## What to produce:
Give back, word for word, the lines in the listing below from the one holding "изменение последнего коммита" down to the one holding "просмотра истории коммитов", both ends included.

--- START ---

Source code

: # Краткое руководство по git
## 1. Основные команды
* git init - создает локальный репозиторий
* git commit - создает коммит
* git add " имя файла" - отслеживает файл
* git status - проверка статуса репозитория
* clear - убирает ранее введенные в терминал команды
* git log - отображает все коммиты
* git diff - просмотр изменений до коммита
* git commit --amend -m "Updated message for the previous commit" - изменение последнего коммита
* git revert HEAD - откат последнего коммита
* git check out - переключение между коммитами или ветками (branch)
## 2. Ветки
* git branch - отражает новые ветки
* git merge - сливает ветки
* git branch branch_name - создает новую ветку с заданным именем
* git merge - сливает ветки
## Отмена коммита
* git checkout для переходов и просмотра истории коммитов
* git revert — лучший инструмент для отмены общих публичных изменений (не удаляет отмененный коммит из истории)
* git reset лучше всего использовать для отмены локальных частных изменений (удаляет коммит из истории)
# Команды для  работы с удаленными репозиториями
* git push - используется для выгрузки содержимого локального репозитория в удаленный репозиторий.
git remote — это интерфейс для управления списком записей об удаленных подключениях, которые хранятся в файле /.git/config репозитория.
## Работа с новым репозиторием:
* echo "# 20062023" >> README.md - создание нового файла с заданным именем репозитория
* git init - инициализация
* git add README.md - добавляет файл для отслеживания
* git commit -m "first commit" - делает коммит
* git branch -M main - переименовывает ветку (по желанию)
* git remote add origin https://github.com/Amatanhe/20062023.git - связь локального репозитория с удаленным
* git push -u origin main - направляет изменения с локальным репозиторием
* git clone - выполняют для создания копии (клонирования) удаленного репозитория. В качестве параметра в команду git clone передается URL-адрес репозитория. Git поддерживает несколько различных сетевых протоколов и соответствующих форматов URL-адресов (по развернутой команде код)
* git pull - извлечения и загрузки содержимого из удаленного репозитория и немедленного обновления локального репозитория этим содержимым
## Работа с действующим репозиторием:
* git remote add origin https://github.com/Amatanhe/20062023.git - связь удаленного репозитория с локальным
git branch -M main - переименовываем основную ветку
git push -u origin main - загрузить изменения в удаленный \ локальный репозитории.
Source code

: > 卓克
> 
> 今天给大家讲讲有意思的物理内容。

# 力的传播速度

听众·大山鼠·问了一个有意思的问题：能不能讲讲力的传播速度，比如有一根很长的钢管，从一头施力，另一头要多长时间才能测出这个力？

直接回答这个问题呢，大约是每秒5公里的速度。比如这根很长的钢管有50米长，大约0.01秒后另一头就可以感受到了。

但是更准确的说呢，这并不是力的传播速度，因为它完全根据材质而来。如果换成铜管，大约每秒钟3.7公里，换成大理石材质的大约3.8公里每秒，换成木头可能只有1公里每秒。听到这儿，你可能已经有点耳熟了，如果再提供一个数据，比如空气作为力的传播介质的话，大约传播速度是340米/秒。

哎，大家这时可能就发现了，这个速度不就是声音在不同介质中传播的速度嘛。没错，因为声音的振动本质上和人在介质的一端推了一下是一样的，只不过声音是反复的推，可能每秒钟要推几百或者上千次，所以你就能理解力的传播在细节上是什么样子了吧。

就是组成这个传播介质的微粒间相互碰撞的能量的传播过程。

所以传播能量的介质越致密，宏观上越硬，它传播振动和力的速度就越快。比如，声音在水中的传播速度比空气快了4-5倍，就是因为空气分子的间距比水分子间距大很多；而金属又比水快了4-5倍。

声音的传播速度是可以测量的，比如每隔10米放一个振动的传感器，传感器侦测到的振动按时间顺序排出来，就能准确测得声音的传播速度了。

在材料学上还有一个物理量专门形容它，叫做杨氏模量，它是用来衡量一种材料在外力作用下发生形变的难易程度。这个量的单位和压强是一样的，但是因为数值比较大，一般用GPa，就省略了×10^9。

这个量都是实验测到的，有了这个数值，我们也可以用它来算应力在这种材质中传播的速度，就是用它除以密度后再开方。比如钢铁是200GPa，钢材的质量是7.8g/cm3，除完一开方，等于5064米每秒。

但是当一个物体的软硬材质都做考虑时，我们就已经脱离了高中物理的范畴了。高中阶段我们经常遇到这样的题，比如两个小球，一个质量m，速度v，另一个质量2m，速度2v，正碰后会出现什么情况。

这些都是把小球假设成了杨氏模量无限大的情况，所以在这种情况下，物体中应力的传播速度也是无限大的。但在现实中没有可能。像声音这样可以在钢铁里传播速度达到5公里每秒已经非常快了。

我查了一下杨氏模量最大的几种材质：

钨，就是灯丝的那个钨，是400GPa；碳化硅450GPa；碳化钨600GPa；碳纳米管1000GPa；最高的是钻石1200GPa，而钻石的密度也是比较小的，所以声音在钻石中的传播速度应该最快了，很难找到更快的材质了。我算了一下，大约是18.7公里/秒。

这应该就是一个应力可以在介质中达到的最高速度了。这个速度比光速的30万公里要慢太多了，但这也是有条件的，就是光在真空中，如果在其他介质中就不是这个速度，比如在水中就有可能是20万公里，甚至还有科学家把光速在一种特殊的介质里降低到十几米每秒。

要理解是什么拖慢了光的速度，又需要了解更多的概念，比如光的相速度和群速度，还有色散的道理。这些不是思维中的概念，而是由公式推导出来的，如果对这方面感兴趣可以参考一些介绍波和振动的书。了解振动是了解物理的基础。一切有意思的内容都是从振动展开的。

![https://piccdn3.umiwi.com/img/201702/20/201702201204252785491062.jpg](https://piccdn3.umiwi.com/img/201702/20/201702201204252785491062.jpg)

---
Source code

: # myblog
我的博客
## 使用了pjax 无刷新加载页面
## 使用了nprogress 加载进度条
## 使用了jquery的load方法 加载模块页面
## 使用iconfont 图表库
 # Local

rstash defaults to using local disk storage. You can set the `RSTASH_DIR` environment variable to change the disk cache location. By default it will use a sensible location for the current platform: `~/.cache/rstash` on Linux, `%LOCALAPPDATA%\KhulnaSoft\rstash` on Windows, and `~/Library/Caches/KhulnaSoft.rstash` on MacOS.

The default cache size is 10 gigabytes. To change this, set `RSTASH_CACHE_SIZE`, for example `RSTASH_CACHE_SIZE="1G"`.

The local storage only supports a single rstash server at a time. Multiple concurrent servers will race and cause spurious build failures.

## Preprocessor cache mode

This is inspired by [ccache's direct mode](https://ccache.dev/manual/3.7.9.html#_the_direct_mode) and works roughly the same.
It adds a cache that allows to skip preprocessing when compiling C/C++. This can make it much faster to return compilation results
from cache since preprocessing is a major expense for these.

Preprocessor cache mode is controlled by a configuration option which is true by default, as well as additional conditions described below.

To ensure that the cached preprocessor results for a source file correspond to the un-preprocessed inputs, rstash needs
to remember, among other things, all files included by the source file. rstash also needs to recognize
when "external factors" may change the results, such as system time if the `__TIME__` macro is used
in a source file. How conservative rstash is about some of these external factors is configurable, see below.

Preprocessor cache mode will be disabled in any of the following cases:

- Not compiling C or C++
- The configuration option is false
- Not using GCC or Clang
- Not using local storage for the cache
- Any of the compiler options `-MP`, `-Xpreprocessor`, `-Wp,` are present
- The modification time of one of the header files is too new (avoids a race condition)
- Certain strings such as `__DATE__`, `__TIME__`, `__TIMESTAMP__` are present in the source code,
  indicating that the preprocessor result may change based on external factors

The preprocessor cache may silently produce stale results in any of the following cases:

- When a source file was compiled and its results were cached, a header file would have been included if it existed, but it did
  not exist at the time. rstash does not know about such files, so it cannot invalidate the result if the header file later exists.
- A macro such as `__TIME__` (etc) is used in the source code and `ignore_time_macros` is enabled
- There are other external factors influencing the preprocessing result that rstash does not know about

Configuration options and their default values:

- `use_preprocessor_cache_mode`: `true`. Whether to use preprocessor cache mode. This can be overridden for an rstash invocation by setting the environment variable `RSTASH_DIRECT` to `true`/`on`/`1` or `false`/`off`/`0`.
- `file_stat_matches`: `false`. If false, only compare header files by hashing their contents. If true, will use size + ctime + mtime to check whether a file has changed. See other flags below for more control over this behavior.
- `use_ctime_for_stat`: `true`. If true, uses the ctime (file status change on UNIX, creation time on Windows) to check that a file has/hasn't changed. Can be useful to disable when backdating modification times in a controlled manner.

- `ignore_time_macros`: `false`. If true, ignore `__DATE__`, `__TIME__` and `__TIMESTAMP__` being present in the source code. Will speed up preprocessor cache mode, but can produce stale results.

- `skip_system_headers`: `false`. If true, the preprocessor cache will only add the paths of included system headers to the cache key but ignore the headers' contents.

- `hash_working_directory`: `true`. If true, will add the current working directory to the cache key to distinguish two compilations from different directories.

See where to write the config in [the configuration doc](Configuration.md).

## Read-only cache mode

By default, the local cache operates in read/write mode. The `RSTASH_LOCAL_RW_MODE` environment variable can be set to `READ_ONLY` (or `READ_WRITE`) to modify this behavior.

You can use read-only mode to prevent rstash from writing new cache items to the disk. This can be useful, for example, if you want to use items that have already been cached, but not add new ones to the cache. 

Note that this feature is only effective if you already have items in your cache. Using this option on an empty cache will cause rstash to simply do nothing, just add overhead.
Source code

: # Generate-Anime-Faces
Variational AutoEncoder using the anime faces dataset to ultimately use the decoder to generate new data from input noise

--- END ---

## Answer section:
* git commit --amend -m "Updated message for the previous commit" - изменение последнего коммита
* git revert HEAD - откат последнего коммита
* git check out - переключение между коммитами или ветками (branch)
## 2. Ветки
* git branch - отражает новые ветки
* git merge - сливает ветки
* git branch branch_name - создает новую ветку с заданным именем
* git merge - сливает ветки
## Отмена коммита
* git checkout для переходов и просмотра истории коммитов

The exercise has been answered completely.